BEGIN
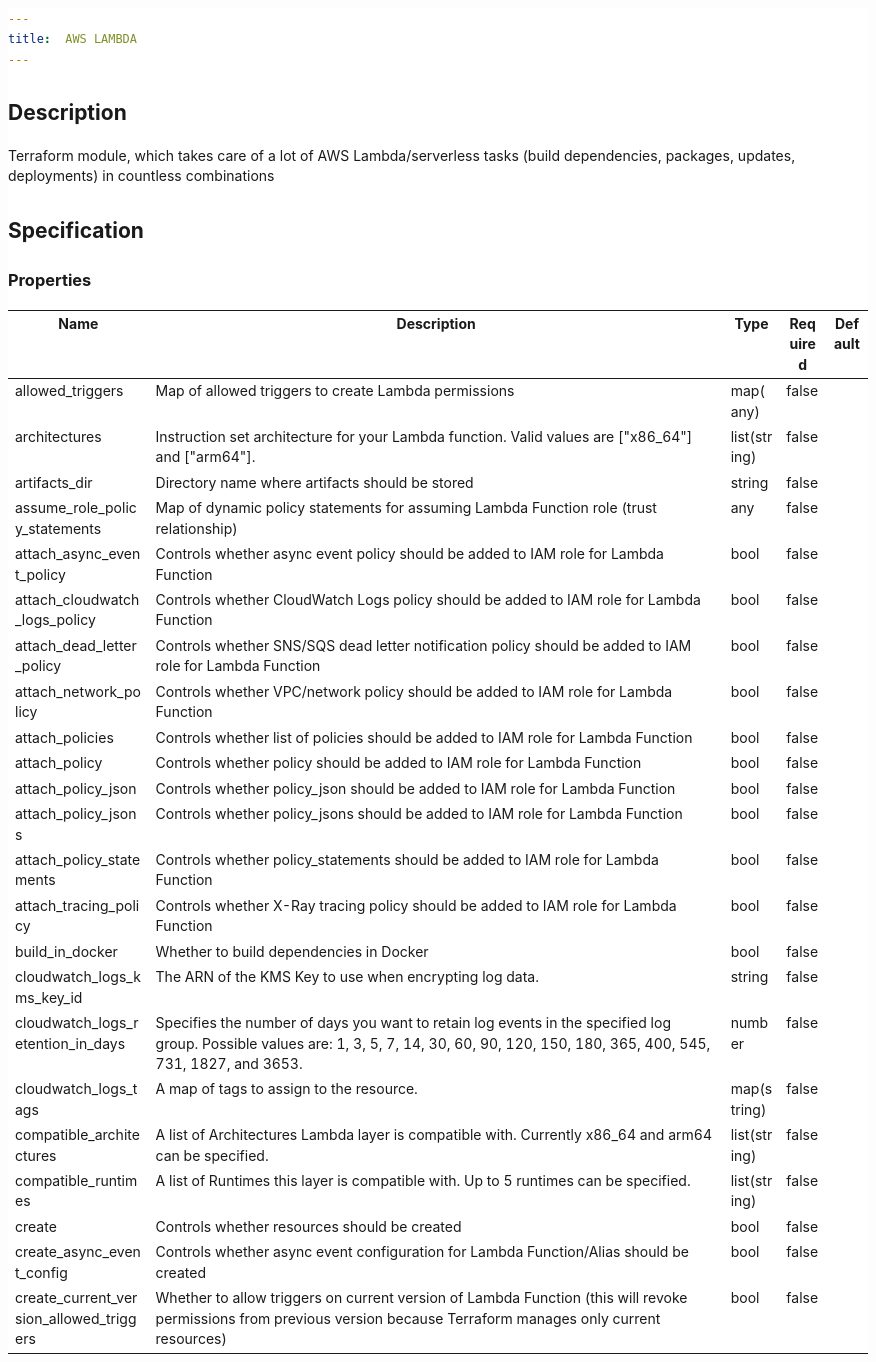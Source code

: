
 ```yaml
---
title:  AWS LAMBDA
---
```


## Description

Terraform module, which takes care of a lot of AWS Lambda/serverless tasks (build dependencies, packages, updates, deployments) in countless combinations

## Specification


### Properties

 Name | Description | Type | Required | Default 
 ------------ | ------------- | ------------- | ------------- | ------------- 
 allowed_triggers | Map of allowed triggers to create Lambda permissions | map(any) | false |  
 architectures | Instruction set architecture for your Lambda function. Valid values are ["x86_64"] and ["arm64"]. | list(string) | false |  
 artifacts_dir | Directory name where artifacts should be stored | string | false |  
 assume_role_policy_statements | Map of dynamic policy statements for assuming Lambda Function role (trust relationship) | any | false |  
 attach_async_event_policy | Controls whether async event policy should be added to IAM role for Lambda Function | bool | false |  
 attach_cloudwatch_logs_policy | Controls whether CloudWatch Logs policy should be added to IAM role for Lambda Function | bool | false |  
 attach_dead_letter_policy | Controls whether SNS/SQS dead letter notification policy should be added to IAM role for Lambda Function | bool | false |  
 attach_network_policy | Controls whether VPC/network policy should be added to IAM role for Lambda Function | bool | false |  
 attach_policies | Controls whether list of policies should be added to IAM role for Lambda Function | bool | false |  
 attach_policy | Controls whether policy should be added to IAM role for Lambda Function | bool | false |  
 attach_policy_json | Controls whether policy_json should be added to IAM role for Lambda Function | bool | false |  
 attach_policy_jsons | Controls whether policy_jsons should be added to IAM role for Lambda Function | bool | false |  
 attach_policy_statements | Controls whether policy_statements should be added to IAM role for Lambda Function | bool | false |  
 attach_tracing_policy | Controls whether X-Ray tracing policy should be added to IAM role for Lambda Function | bool | false |  
 build_in_docker | Whether to build dependencies in Docker | bool | false |  
 cloudwatch_logs_kms_key_id | The ARN of the KMS Key to use when encrypting log data. | string | false |  
 cloudwatch_logs_retention_in_days | Specifies the number of days you want to retain log events in the specified log group. Possible values are: 1, 3, 5, 7, 14, 30, 60, 90, 120, 150, 180, 365, 400, 545, 731, 1827, and 3653. | number | false |  
 cloudwatch_logs_tags | A map of tags to assign to the resource. | map(string) | false |  
 compatible_architectures | A list of Architectures Lambda layer is compatible with. Currently x86_64 and arm64 can be specified. | list(string) | false |  
 compatible_runtimes | A list of Runtimes this layer is compatible with. Up to 5 runtimes can be specified. | list(string) | false |  
 create | Controls whether resources should be created | bool | false |  
 create_async_event_config | Controls whether async event configuration for Lambda Function/Alias should be created | bool | false |  
 create_current_version_allowed_triggers | Whether to allow triggers on current version of Lambda Function (this will revoke permissions from previous version because Terraform manages only current resources) | bool | false |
END
__Assignment__:
Reproduce the opening lines of the material above exactly, ending with the line that contains "attach_policy_json | Controls". Omit every picture.

__Answer to the exercise__:
Source code

:
 ```yaml
---
title:  AWS LAMBDA
---
```


## Description

Terraform module, which takes care of a lot of AWS Lambda/serverless tasks (build dependencies, packages, updates, deployments) in countless combinations

## Specification


### Properties

 Name | Description | Type | Required | Default 
 ------------ | ------------- | ------------- | ------------- | ------------- 
 allowed_triggers | Map of allowed triggers to create Lambda permissions | map(any) | false |  
 architectures | Instruction set architecture for your Lambda function. Valid values are ["x86_64"] and ["arm64"]. | list(string) | false |  
 artifacts_dir | Directory name where artifacts should be stored | string | false |  
 assume_role_policy_statements | Map of dynamic policy statements for assuming Lambda Function role (trust relationship) | any | false |  
 attach_async_event_policy | Controls whether async event policy should be added to IAM role for Lambda Function | bool | false |  
 attach_cloudwatch_logs_policy | Controls whether CloudWatch Logs policy should be added to IAM role for Lambda Function | bool | false |  
 attach_dead_letter_policy | Controls whether SNS/SQS dead letter notification policy should be added to IAM role for Lambda Function | bool | false |  
 attach_network_policy | Controls whether VPC/network policy should be added to IAM role for Lambda Function | bool | false |  
 attach_policies | Controls whether list of policies should be added to IAM role for Lambda Function | bool | false |  
 attach_policy | Controls whether policy should be added to IAM role for Lambda Function | bool | false |  
 attach_policy_json | Controls whether policy_json should be added to IAM role for Lambda Function | bool | false |  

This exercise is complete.